Here follows an English translation of the original. Since this is more or less a literal translation, the meter and structure of the original poetry is no longer intact, but for my purposes here it will suffice. It was sent to me by someone on some pipe forum several years ago.
Whenever I pick up my tobacco-pipe,
Stuffed with good tobacco
For pleasure and pastime,
It gives me a sad impression -
And leads to the conclusion
That I resemble it in many ways.

The pipe was made from clay and earth
And so was I.
One day I will be earth again -
It often falls from the hand
And breaks before you know,
My destiny is the same.

The pipe is usually not colored;
It remains white. So therefore,
One day when I am dying
My body will turn pale.
Once buried it becomes black, just like
A pipe that has been used for a long time.

When the pipe is lit,
One sees the smoke disappear instantly
In the free air,
Leaving nothing but ashes behind.
The glory of all mankind is consumed
And the body turns to dust.

So often it happens while smoking,
That the stuffer is not handy,
And instead the finger is used,
Then I wonder when I burn myself,
If the ashes make such pain
How hot will it be in Hades?

Since such is the case,
From my tobacco I can always
Erect enlightening thoughts.
Therefore, in comfort I smoke
On Land, at sea and at home
My little pipe, with devotion.
Here is another translation thanks to Olivier at My Pipes Community.
Whene'er I take my pipe and stuff it
And smoke to pass the time away
My thoughts, as I sit there and puff it,
Dwell on a picture sad and grey:
It teaches me that very like
Am I myself unto my pipe.
Like me this pipe, so fragrant burning,
Is made of naught but earthen clay;
To earth I too shall be returning,
And cannot halt my slow decay.
My well used pipe, now cracked and broken,
Of mortal life is but a token.
No stain, the pipe's hue yet doth darken;
It remains white.
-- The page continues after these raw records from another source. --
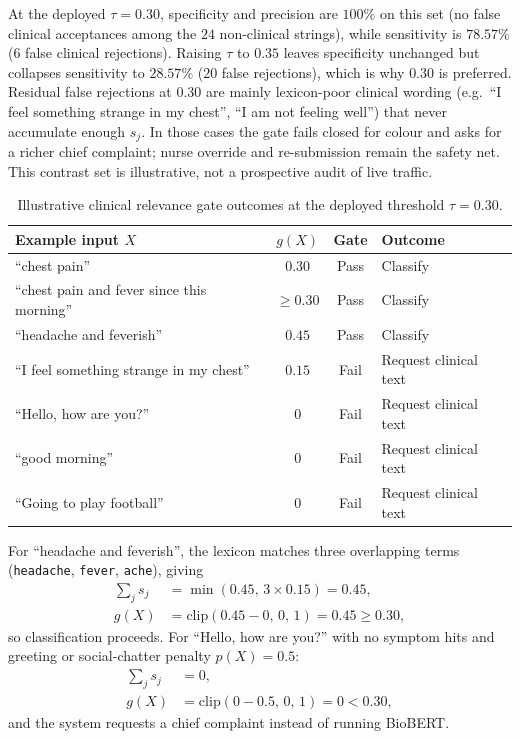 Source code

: At the deployed \(\tau=0.30\), specificity and precision are \(100\%\) on this set (no false clinical acceptances among the \(24\) non-clinical strings), while sensitivity is \(78.57\%\) (\(6\) false clinical rejections). Raising \(\tau\) to \(0.35\) leaves specificity unchanged but collapses sensitivity to \(28.57\%\) (\(20\) false rejections), which is why \(0.30\) is preferred. Residual false rejections at \(0.30\) are mainly lexicon-poor clinical wording (e.g.\ ``I feel something strange in my chest'', ``I am not feeling well'') that never accumulate enough \(s_j\). In those cases the gate fails closed for colour and asks for a richer chief complaint; nurse override and re-submission remain the safety net. This contrast set is illustrative, not a prospective audit of live \examplehospital{} traffic.

\begin{table}[H]
\centering
\small
\begin{tabular}{|p{5.4cm}|c|c|l|}
\hline
\textbf{Example input \(X\)} & \(g(X)\) & Gate & Outcome \\
\hline
``chest pain'' & \(0.30\) & Pass & Classify \\
``chest pain and fever since this morning'' & \(\geq 0.30\) & Pass & Classify \\
``headache and feverish'' & \(0.45\) & Pass & Classify \\
``I feel something strange in my chest'' & \(0.15\) & Fail & Request clinical text \\
``Hello, how are you?'' & \(0\) & Fail & Request clinical text \\
``good morning'' & \(0\) & Fail & Request clinical text \\
``Going to play football'' & \(0\) & Fail & Request clinical text \\
\hline
\end{tabular}
\caption{Illustrative clinical relevance gate outcomes at the deployed threshold \(\tau=0.30\).}
\label{tab:gate-calibration}
\end{table}

\begin{example}
For ``headache and feverish'', the lexicon matches three overlapping terms (\texttt{headache}, \texttt{fever}, \texttt{ache}), giving
\begin{align*}
  \sum_j s_j &= \min(0.45,\, 3\times 0.15) = 0.45, \\
  g(X) &= \mathrm{clip}(0.45 - 0,\, 0,\, 1) = 0.45 \geq 0.30,
\end{align*}
so classification proceeds. For ``Hello, how are you?'' with no symptom hits and greeting or social-chatter penalty \(p(X)=0.5\):
\begin{align*}
  \sum_j s_j &= 0, \\
  g(X) &= \mathrm{clip}(0 - 0.5,\, 0,\, 1) = 0 < 0.30,
\end{align*}
and the system requests a chief complaint instead of running BioBERT.
\end{example}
Thus do I know
That when to death's call I must harken
My body, too, all pale will grow.
To black beneath the sod 'twill turn,
Likewise the pipe, if oft it burn.
Or when the pipe is fairly glowing,
Behold then instantaneously,
The smoke off into thin air going,
'Til naught but ash is left to see.
Man's fame likewise away will burn
And unto dust his body turn.
How oft it happens when one's smoking,
The tamper's missing from it's shelf,
And one goes with one's finger poking
Into the bowl and burns oneself.
If in the pipe such pain doth dwell
How hot must be the pains of Hell!
Thus oer my pipe in contemplation
Of such things - I can constantly
Indulge in fruitful meditation,
And so, puffing contentedly,
On land, at sea, at home, abroad,
I smoke my pipe and worship God.
And so, for Bach, his pipe was an example for his faith and a tool for his devotion.

To hear a simple midi version of this song, click the following link.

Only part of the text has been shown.